### Problem statement
Write out, exactly as they stand, the line containing "We got to see so" and all subsequent lines up to and including the final line of the records.

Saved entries
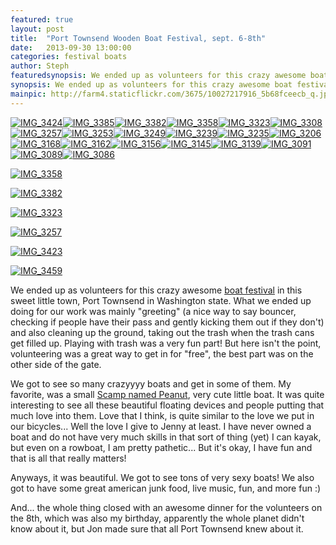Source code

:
 ```yaml
---
featured: true
layout: post
title:  "Port Townsend Wooden Boat Festival, sept. 6-8th"
date:   2013-09-30 13:00:00
categories: festival boats
author: Steph
featuredsynopsis: We ended up as volunteers for this crazy awesome boat festival in this sweet little town, Port Townsend in Washington state. What we ended up doing for our work was mainly "greeting" (a nice way to say bouncer, checking if people have their pass and gently kicking them out if they don't)
synopsis: We ended up as volunteers for this crazy awesome boat festival in this sweet little town, Port Townsend in Washington state.
mainpic: http://farm4.staticflickr.com/3675/10027217916_5b68fceecb_q.jpg
---
```



<div id="setpreview72157636063896806">
<a class="previewlink" href="http://www.flickr.com/photos/100330886@N04/11762147766/in/set-72157639567126173"><img class="previewphoto" title="IMG_3424" src="http://farm6.staticflickr.com/5480/11762147766_9dab7838c1_s.jpg"></a><a class="previewlink" href="http://www.flickr.com/photos/100330886@N04/11762163346/in/set-72157639567126173"><img class="previewphoto" title="IMG_3385" src="http://farm6.staticflickr.com/5517/11762163346_587dec30b3_s.jpg"></a><a class="previewlink" href="http://www.flickr.com/photos/100330886@N04/11762171086/in/set-72157639567126173"><img class="previewphoto" title="IMG_3382" src="http://farm3.staticflickr.com/2821/11762171086_79729cc952_s.jpg"></a><a class="previewlink" href="http://www.flickr.com/photos/100330886@N04/11761588704/in/set-72157639567126173"><img class="previewphoto" title="IMG_3358" src="http://farm3.staticflickr.com/2834/11761588704_be2fe117c9_s.jpg"></a><a class="previewlink" href="http://www.flickr.com/photos/100330886@N04/11761624474/in/set-72157639567126173"><img class="previewphoto" title="IMG_3323" src="http://farm4.staticflickr.com/3733/11761624474_7c3346c924_s.jpg"></a><a class="previewlink" href="http://www.flickr.com/photos/100330886@N04/11761647624/in/set-72157639567126173"><img class="previewphoto" title="IMG_3308" src="http://farm4.staticflickr.com/3800/11761647624_8e73a8bfab_s.jpg"></a><a class="previewlink" href="http://www.flickr.com/photos/100330886@N04/11761659514/in/set-72157639567126173"><img class="previewphoto" title="IMG_3257" src="http://farm6.staticflickr.com/5518/11761659514_53f0472e89_s.jpg"></a><a class="previewlink" href="http://www.flickr.com/photos/100330886@N04/11761680354/in/set-72157639567126173"><img class="previewphoto" title="IMG_3253" src="http://farm3.staticflickr.com/2826/11761680354_31e80f97fb_s.jpg"></a><a class="previewlink" href="http://www.flickr.com/photos/100330886@N04/11761697434/in/set-72157639567126173"><img class="previewphoto" title="IMG_3249" src="http://farm8.staticflickr.com/7320/11761697434_aa5287ff9a_s.jpg"></a><a class="previewlink" href="http://www.flickr.com/photos/100330886@N04/11761549943/in/set-72157639567126173"><img class="previewphoto" title="IMG_3239" src="http://farm3.staticflickr.com/2811/11761549943_6996af4bed_s.jpg"></a><a class="previewlink" href="http://www.flickr.com/photos/100330886@N04/11762081026/in/set-72157639567126173"><img class="previewphoto" title="IMG_3235" src="http://farm4.staticflickr.com/3791/11762081026_2c02748128_s.jpg"></a><a class="previewlink" href="http://www.flickr.com/photos/100330886@N04/11762096366/in/set-72157639567126173"><img class="previewphoto" title="IMG_3206" src="http://farm6.staticflickr.com/5541/11762096366_413c1b86c1_s.jpg"></a><a class="previewlink" href="http://www.flickr.com/photos/100330886@N04/11762111806/in/set-72157639567126173"><img class="previewphoto" title="IMG_3168" src="http://farm4.staticflickr.com/3682/11762111806_79b6b5dd06_s.jpg"></a><a class="previewlink" href="http://www.flickr.com/photos/100330886@N04/11761430595/in/set-72157639567126173"><img class="previewphoto" title="IMG_3162" src="http://farm4.staticflickr.com/3692/11761430595_9c5740c819_s.jpg"></a><a class="previewlink" href="http://www.flickr.com/photos/100330886@N04/11761446555/in/set-72157639567126173"><img class="previewphoto" title="IMG_3156" src="http://farm4.staticflickr.com/3737/11761446555_e09145b5eb_s.jpg"></a><a class="previewlink" href="http://www.flickr.com/photos/100330886@N04/11761702863/in/set-72157639567126173"><img class="previewphoto" title="IMG_3145" src="http://farm4.staticflickr.com/3773/11761702863_5516da26d3_s.jpg"></a><a class="previewlink" href="http://www.flickr.com/photos/100330886@N04/11761723233/in/set-72157639567126173"><img class="previewphoto" title="IMG_3139" src="http://farm3.staticflickr.com/2843/11761723233_57681e7b2a_s.jpg"></a><a class="previewlink" href="http://www.flickr.com/photos/100330886@N04/11762262226/in/set-72157639567126173"><img class="previewphoto" title="IMG_3091" src="http://farm6.staticflickr.com/5548/11762262226_3021b8afdf_s.jpg"></a><a class="previewlink" href="http://www.flickr.com/photos/100330886@N04/11762288376/in/set-72157639567126173"><img class="previewphoto" title="IMG_3089" src="http://farm6.staticflickr.com/5490/11762288376_ef7a5c6e01_s.jpg"></a><a class="previewlink" href="http://www.flickr.com/photos/100330886@N04/11761555335/in/set-72157639567126173"><img class="previewphoto" title="IMG_3086" src="http://farm8.staticflickr.com/7327/11761555335_7ae20fa887_s.jpg"></a>
</div>

<a class="photo-left photo-link" href="https://www.flickr.com/photos/earthwandering/11762171086/in/set-72157639567126173"><img class="photo" title="IMG_3358" src="https://farm3.staticflickr.com/2821/11762171086_79729cc952_n.jpg"></a>

<a class="photo-right photo-link" href="https://www.flickr.com/photos/earthwandering/11761588704/in/set-72157639567126173"><img class="photo" title="IMG_3382" src="https://farm3.staticflickr.com/2834/11761588704_be2fe117c9_n.jpg"></a>

<a class="photo-right photo-link" href="http://www.flickr.com/photos/100330886@N04/11761624474"><img class="photo" title="IMG_3323" src="http://farm4.staticflickr.com/3733/11761624474_7c3346c924_n.jpg"></a>

<a class="photo-left photo-link" href="http://www.flickr.com/photos/100330886@N04/11761659514"><img class="photo" title="IMG_3257" src="http://farm6.staticflickr.com/5518/11761659514_53f0472e89_n.jpg"></a>


<a class="photo-left photo-link" href="http://www.flickr.com/photos/100330886@N04/14709079383"><img class="photo" title="IMG_3423" src="http://farm6.staticflickr.com/5585/14709079383_f649e6db0d_n.jpg"></a>

<a class="photo-right photo-link" href="http://www.flickr.com/photos/100330886@N04/14709136883"><img class="photo" title="IMG_3459" src="http://farm3.staticflickr.com/2913/14709136883_f1cbcb3f32_n.jpg"></a>


We ended up as volunteers for this crazy awesome <a href="http://woodenboat.org/festival/">boat festival</a> in this sweet little town, Port Townsend in Washington state. What we ended up doing for our work was mainly "greeting" (a nice way to say bouncer, checking if people have their pass and gently kicking them out if they don't) and also cleaning up the ground, taking out the trash when the trash cans get filled up. Playing with trash was a very fun part! But here isn't the point, volunteering was a great way to get in for "free", the best part was on the other side of the gate. 

We got to see so many crazyyyy boats and get in some of them. My favorite, was a small <a href="http://www.flickr.com/photos/porttownsendbob/sets/72157633952804764/with/8999640215/">Scamp named Peanut</a>, very cute little boat. It was quite interesting to see all these beautiful floating devices and people putting that much love into them. Love that I think, is quite similar to the love we put in our bicycles... Well the love I give to Jenny at least. I have never owned a boat and do not have very much skills in that sort of thing (yet) I can kayak, but even on a rowboat, I am pretty pathetic... But it's okay, I have fun and that is all that really matters!
 
Anyways, it was beautiful. We got to see tons of very sexy boats! We also got to have some great american junk food, live music, fun, and more fun :)

And... the whole thing closed with an awesome dinner for the volunteers on the 8th, which was also my birthday, apparently the whole planet didn't know about it, but Jon made sure that all Port Townsend knew about it.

### Output of the exercise
We got to see so many crazyyyy boats and get in some of them. My favorite, was a small <a href="http://www.flickr.com/photos/porttownsendbob/sets/72157633952804764/with/8999640215/">Scamp named Peanut</a>, very cute little boat. It was quite interesting to see all these beautiful floating devices and people putting that much love into them. Love that I think, is quite similar to the love we put in our bicycles... Well the love I give to Jenny at least. I have never owned a boat and do not have very much skills in that sort of thing (yet) I can kayak, but even on a rowboat, I am pretty pathetic... But it's okay, I have fun and that is all that really matters!
 
Anyways, it was beautiful. We got to see tons of very sexy boats! We also got to have some great american junk food, live music, fun, and more fun :)

And... the whole thing closed with an awesome dinner for the volunteers on the 8th, which was also my birthday, apparently the whole planet didn't know about it, but Jon made sure that all Port Townsend knew about it.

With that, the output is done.